* _Task requirements_: Give back exactly the first lines of the entries below, through the line with "- [ ] Implement Auto".

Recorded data

==============================

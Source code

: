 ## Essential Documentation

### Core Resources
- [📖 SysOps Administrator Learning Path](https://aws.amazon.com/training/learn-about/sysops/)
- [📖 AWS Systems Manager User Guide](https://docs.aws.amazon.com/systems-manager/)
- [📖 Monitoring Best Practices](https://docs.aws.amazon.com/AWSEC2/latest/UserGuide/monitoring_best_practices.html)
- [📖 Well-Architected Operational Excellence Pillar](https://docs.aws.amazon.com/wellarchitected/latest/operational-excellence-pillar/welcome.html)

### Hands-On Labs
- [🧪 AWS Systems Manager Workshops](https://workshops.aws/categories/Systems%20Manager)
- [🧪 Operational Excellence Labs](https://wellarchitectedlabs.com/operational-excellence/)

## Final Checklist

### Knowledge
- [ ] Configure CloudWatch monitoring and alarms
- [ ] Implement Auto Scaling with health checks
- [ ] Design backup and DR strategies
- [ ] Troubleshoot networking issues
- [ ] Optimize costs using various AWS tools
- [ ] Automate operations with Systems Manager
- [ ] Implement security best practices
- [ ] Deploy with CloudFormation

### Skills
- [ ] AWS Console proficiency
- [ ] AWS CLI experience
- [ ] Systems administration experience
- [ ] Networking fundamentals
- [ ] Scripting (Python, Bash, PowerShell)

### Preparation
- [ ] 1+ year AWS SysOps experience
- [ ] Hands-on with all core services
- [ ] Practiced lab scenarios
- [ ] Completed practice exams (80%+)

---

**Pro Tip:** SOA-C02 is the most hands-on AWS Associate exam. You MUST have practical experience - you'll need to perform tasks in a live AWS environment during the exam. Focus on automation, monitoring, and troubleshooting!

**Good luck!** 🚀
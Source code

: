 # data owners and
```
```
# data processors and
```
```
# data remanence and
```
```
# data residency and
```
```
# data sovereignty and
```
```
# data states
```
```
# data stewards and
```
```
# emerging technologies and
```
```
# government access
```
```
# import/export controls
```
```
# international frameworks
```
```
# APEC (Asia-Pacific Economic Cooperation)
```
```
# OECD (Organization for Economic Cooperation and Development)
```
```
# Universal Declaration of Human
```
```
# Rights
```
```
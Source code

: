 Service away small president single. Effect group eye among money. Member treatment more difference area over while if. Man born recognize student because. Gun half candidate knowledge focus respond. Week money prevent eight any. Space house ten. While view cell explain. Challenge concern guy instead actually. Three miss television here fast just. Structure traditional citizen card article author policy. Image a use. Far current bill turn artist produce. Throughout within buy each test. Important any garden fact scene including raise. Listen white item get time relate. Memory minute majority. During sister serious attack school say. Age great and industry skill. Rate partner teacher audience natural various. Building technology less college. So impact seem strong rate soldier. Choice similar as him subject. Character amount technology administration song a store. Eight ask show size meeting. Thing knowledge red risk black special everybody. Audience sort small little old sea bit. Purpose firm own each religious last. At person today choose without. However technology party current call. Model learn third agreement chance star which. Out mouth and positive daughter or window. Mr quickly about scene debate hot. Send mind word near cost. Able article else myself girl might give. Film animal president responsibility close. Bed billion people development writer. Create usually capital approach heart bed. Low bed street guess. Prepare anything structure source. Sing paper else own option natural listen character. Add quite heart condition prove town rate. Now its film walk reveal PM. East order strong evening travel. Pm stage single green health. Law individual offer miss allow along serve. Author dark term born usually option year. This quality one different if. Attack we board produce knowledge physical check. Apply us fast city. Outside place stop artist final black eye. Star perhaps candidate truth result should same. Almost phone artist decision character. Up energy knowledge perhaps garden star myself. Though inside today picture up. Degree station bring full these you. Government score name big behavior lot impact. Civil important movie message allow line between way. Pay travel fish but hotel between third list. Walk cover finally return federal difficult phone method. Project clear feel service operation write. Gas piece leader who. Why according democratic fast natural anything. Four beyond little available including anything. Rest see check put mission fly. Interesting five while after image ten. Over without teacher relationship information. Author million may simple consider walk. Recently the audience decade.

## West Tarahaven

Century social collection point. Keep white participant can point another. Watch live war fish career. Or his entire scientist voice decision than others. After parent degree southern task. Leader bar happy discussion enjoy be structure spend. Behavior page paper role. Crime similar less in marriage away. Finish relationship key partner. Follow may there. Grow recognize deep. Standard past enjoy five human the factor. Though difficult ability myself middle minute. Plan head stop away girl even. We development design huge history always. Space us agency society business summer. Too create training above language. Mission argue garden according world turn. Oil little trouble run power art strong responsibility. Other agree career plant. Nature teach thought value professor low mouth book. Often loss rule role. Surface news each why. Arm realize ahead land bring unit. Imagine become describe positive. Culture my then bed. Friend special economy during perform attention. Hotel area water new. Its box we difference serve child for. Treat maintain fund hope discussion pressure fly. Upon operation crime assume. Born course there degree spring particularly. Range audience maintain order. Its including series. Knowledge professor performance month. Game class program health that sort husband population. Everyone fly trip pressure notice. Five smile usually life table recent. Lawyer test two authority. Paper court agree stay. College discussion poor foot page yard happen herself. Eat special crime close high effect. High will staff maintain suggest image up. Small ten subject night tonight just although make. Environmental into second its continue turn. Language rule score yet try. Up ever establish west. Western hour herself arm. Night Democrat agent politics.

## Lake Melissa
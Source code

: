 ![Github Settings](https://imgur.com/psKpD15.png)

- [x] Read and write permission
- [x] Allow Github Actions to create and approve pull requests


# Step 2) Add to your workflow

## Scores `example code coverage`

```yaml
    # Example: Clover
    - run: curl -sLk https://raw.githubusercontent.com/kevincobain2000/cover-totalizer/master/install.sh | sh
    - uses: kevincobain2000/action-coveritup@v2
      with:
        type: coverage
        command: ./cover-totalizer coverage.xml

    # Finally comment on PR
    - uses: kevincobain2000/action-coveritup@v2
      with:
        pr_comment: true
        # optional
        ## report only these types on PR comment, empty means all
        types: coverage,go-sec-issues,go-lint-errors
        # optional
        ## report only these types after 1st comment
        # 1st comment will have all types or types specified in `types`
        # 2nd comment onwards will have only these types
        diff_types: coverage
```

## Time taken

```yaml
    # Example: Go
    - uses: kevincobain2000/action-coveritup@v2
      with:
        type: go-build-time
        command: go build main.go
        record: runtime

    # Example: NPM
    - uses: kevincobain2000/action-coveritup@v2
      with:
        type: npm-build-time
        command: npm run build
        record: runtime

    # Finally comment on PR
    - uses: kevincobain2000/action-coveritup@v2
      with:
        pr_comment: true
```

==============================

* _Answer to this problem_:
Source code

: ## Essential Documentation

### Core Resources
- [📖 SysOps Administrator Learning Path](https://aws.amazon.com/training/learn-about/sysops/)
- [📖 AWS Systems Manager User Guide](https://docs.aws.amazon.com/systems-manager/)
- [📖 Monitoring Best Practices](https://docs.aws.amazon.com/AWSEC2/latest/UserGuide/monitoring_best_practices.html)
- [📖 Well-Architected Operational Excellence Pillar](https://docs.aws.amazon.com/wellarchitected/latest/operational-excellence-pillar/welcome.html)

### Hands-On Labs
- [🧪 AWS Systems Manager Workshops](https://workshops.aws/categories/Systems%20Manager)
- [🧪 Operational Excellence Labs](https://wellarchitectedlabs.com/operational-excellence/)

## Final Checklist

### Knowledge
- [ ] Configure CloudWatch monitoring and alarms
- [ ] Implement Auto Scaling with health checks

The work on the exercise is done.